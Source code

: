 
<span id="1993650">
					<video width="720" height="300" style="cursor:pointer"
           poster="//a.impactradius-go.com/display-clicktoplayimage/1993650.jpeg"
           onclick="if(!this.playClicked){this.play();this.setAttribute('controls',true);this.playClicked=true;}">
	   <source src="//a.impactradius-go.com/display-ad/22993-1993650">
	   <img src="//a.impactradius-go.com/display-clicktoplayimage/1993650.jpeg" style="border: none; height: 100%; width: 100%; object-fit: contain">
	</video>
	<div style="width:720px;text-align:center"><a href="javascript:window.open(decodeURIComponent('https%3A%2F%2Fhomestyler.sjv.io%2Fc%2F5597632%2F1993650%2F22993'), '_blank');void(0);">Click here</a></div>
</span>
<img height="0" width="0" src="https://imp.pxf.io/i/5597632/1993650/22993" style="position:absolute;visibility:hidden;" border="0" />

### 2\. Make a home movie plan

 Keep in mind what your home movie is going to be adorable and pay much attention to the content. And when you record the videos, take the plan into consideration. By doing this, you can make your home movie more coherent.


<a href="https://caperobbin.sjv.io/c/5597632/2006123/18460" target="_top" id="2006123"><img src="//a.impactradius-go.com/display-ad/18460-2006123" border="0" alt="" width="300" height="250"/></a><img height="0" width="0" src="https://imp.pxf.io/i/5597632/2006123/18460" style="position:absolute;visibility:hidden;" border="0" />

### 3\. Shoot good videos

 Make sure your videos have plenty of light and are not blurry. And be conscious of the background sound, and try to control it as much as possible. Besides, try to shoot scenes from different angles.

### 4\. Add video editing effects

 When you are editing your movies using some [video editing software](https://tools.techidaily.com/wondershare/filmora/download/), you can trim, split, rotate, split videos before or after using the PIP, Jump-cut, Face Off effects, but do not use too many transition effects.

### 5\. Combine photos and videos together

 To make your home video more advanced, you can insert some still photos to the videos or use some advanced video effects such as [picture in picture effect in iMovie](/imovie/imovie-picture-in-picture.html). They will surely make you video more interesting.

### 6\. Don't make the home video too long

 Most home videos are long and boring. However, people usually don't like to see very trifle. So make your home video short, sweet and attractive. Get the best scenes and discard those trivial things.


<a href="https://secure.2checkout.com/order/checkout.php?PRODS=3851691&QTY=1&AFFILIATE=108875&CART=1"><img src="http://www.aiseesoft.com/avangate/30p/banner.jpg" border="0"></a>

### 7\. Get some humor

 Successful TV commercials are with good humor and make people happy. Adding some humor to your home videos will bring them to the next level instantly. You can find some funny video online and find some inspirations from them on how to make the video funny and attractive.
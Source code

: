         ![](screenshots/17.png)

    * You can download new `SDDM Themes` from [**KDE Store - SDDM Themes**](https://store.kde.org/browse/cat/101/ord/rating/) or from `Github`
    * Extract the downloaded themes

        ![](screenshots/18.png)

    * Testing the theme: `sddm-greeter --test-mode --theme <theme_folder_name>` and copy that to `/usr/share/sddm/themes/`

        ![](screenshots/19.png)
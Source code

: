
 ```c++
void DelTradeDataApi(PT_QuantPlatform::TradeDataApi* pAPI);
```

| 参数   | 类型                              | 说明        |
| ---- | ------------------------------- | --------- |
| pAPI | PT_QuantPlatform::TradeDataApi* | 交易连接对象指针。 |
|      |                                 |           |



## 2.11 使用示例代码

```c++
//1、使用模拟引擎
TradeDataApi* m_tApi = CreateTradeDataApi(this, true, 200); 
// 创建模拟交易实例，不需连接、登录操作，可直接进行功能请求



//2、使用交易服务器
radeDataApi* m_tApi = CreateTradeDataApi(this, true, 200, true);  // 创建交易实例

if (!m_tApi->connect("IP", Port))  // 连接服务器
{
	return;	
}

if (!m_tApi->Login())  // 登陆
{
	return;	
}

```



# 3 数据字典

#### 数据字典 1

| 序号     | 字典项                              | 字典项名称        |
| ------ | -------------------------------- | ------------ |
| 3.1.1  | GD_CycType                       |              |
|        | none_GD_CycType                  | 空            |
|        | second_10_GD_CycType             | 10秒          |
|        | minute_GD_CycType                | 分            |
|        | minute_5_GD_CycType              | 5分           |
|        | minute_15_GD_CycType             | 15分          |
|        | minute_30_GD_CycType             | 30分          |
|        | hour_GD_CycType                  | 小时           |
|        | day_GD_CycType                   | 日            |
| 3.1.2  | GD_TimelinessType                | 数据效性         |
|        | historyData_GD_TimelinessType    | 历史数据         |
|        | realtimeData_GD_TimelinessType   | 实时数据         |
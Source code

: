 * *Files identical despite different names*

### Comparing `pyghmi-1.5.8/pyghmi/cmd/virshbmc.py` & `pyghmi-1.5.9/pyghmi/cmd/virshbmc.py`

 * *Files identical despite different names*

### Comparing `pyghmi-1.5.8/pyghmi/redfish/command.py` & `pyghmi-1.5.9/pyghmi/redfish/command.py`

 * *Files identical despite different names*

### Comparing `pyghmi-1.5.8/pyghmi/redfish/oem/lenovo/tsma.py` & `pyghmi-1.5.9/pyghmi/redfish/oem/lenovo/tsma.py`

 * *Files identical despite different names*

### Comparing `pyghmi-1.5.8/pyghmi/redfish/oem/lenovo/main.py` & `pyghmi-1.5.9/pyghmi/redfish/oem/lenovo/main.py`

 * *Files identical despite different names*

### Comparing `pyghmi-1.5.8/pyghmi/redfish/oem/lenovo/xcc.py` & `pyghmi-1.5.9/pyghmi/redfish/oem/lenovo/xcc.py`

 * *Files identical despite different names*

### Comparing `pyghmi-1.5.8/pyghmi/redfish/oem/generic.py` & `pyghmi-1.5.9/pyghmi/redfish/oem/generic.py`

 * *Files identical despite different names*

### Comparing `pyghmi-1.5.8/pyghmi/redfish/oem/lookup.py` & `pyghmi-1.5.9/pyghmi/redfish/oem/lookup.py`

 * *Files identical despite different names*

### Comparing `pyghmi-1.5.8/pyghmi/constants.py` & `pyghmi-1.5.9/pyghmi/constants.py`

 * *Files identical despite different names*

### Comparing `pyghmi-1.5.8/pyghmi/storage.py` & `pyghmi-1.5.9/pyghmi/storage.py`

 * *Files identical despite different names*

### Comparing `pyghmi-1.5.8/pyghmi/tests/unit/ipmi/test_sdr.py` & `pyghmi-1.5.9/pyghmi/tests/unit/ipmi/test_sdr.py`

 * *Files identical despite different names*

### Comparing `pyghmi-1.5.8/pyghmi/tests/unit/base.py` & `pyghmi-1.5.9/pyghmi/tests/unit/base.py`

......

All records above are to be output again exactly as they stand.

Source code

: 
<span id="1993650">
					<video width="720" height="300" style="cursor:pointer"
           poster="//a.impactradius-go.com/display-clicktoplayimage/1993650.jpeg"
           onclick="if(!this.playClicked){this.play();this.setAttribute('controls',true);this.playClicked=true;}">
	   <source src="//a.impactradius-go.com/display-ad/22993-1993650">
	   <img src="//a.impactradius-go.com/display-clicktoplayimage/1993650.jpeg" style="border: none; height: 100%; width: 100%; object-fit: contain">
	</video>
	<div style="width:720px;text-align:center"><a href="javascript:window.open(decodeURIComponent('https%3A%2F%2Fhomestyler.sjv.io%2Fc%2F5597632%2F1993650%2F22993'), '_blank');void(0);">Click here</a></div>
</span>
<img height="0" width="0" src="https://imp.pxf.io/i/5597632/1993650/22993" style="position:absolute;visibility:hidden;" border="0" />

### 2\. Make a home movie plan

 Keep in mind what your home movie is going to be adorable and pay much attention to the content. And when you record the videos, take the plan into consideration. By doing this, you can make your home movie more coherent.


<a href="https://caperobbin.sjv.io/c/5597632/2006123/18460" target="_top" id="2006123"><img src="//a.impactradius-go.com/display-ad/18460-2006123" border="0" alt="" width="300" height="250"/></a><img height="0" width="0" src="https://imp.pxf.io/i/5597632/2006123/18460" style="position:absolute;visibility:hidden;" border="0" />

### 3\. Shoot good videos

 Make sure your videos have plenty of light and are not blurry. And be conscious of the background sound, and try to control it as much as possible. Besides, try to shoot scenes from different angles.

### 4\. Add video editing effects

 When you are editing your movies using some [video editing software](https://tools.techidaily.com/wondershare/filmora/download/), you can trim, split, rotate, split videos before or after using the PIP, Jump-cut, Face Off effects, but do not use too many transition effects.

### 5\. Combine photos and videos together

 To make your home video more advanced, you can insert some still photos to the videos or use some advanced video effects such as [picture in picture effect in iMovie](/imovie/imovie-picture-in-picture.html). They will surely make you video more interesting.

### 6\. Don't make the home video too long

 Most home videos are long and boring. However, people usually don't like to see very trifle. So make your home video short, sweet and attractive. Get the best scenes and discard those trivial things.


<a href="https://secure.2checkout.com/order/checkout.php?PRODS=3851691&QTY=1&AFFILIATE=108875&CART=1"><img src="http://www.aiseesoft.com/avangate/30p/banner.jpg" border="0"></a>

### 7\. Get some humor

 Successful TV commercials are with good humor and make people happy. Adding some humor to your home videos will bring them to the next level instantly. You can find some funny video online and find some inspirations from them on how to make the video funny and attractive.
Source code

:         ![](screenshots/17.png)

    * You can download new `SDDM Themes` from [**KDE Store - SDDM Themes**](https://store.kde.org/browse/cat/101/ord/rating/) or from `Github`
    * Extract the downloaded themes

        ![](screenshots/18.png)

    * Testing the theme: `sddm-greeter --test-mode --theme <theme_folder_name>` and copy that to `/usr/share/sddm/themes/`

        ![](screenshots/19.png)
Source code

:
 ```c++
void DelTradeDataApi(PT_QuantPlatform::TradeDataApi* pAPI);
```

| 参数   | 类型                              | 说明        |
| ---- | ------------------------------- | --------- |
| pAPI | PT_QuantPlatform::TradeDataApi* | 交易连接对象指针。 |
|      |                                 |           |



## 2.11 使用示例代码

```c++
//1、使用模拟引擎
TradeDataApi* m_tApi = CreateTradeDataApi(this, true, 200); 
// 创建模拟交易实例，不需连接、登录操作，可直接进行功能请求



//2、使用交易服务器
radeDataApi* m_tApi = CreateTradeDataApi(this, true, 200, true);  // 创建交易实例

if (!m_tApi->connect("IP", Port))  // 连接服务器
{
	return;	
}

if (!m_tApi->Login())  // 登陆
{
	return;	
}

```



# 3 数据字典

#### 数据字典 1

| 序号     | 字典项                              | 字典项名称        |
| ------ | -------------------------------- | ------------ |
| 3.1.1  | GD_CycType                       |              |
|        | none_GD_CycType                  | 空            |
|        | second_10_GD_CycType             | 10秒          |
|        | minute_GD_CycType                | 分            |
|        | minute_5_GD_CycType              | 5分           |
|        | minute_15_GD_CycType             | 15分          |
|        | minute_30_GD_CycType             | 30分          |
|        | hour_GD_CycType                  | 小时           |
|        | day_GD_CycType                   | 日            |
| 3.1.2  | GD_TimelinessType                | 数据效性         |
|        | historyData_GD_TimelinessType    | 历史数据         |
|        | realtimeData_GD_TimelinessType   | 实时数据         |
Source code

: * *Files identical despite different names*

### Comparing `pyghmi-1.5.8/pyghmi/cmd/virshbmc.py` & `pyghmi-1.5.9/pyghmi/cmd/virshbmc.py`

 * *Files identical despite different names*

### Comparing `pyghmi-1.5.8/pyghmi/redfish/command.py` & `pyghmi-1.5.9/pyghmi/redfish/command.py`

 * *Files identical despite different names*

### Comparing `pyghmi-1.5.8/pyghmi/redfish/oem/lenovo/tsma.py` & `pyghmi-1.5.9/pyghmi/redfish/oem/lenovo/tsma.py`

 * *Files identical despite different names*

### Comparing `pyghmi-1.5.8/pyghmi/redfish/oem/lenovo/main.py` & `pyghmi-1.5.9/pyghmi/redfish/oem/lenovo/main.py`

 * *Files identical despite different names*

### Comparing `pyghmi-1.5.8/pyghmi/redfish/oem/lenovo/xcc.py` & `pyghmi-1.5.9/pyghmi/redfish/oem/lenovo/xcc.py`

 * *Files identical despite different names*

### Comparing `pyghmi-1.5.8/pyghmi/redfish/oem/generic.py` & `pyghmi-1.5.9/pyghmi/redfish/oem/generic.py`

 * *Files identical despite different names*

### Comparing `pyghmi-1.5.8/pyghmi/redfish/oem/lookup.py` & `pyghmi-1.5.9/pyghmi/redfish/oem/lookup.py`

 * *Files identical despite different names*

### Comparing `pyghmi-1.5.8/pyghmi/constants.py` & `pyghmi-1.5.9/pyghmi/constants.py`

 * *Files identical despite different names*

### Comparing `pyghmi-1.5.8/pyghmi/storage.py` & `pyghmi-1.5.9/pyghmi/storage.py`

 * *Files identical despite different names*

### Comparing `pyghmi-1.5.8/pyghmi/tests/unit/ipmi/test_sdr.py` & `pyghmi-1.5.9/pyghmi/tests/unit/ipmi/test_sdr.py`

 * *Files identical despite different names*

### Comparing `pyghmi-1.5.8/pyghmi/tests/unit/base.py` & `pyghmi-1.5.9/pyghmi/tests/unit/base.py`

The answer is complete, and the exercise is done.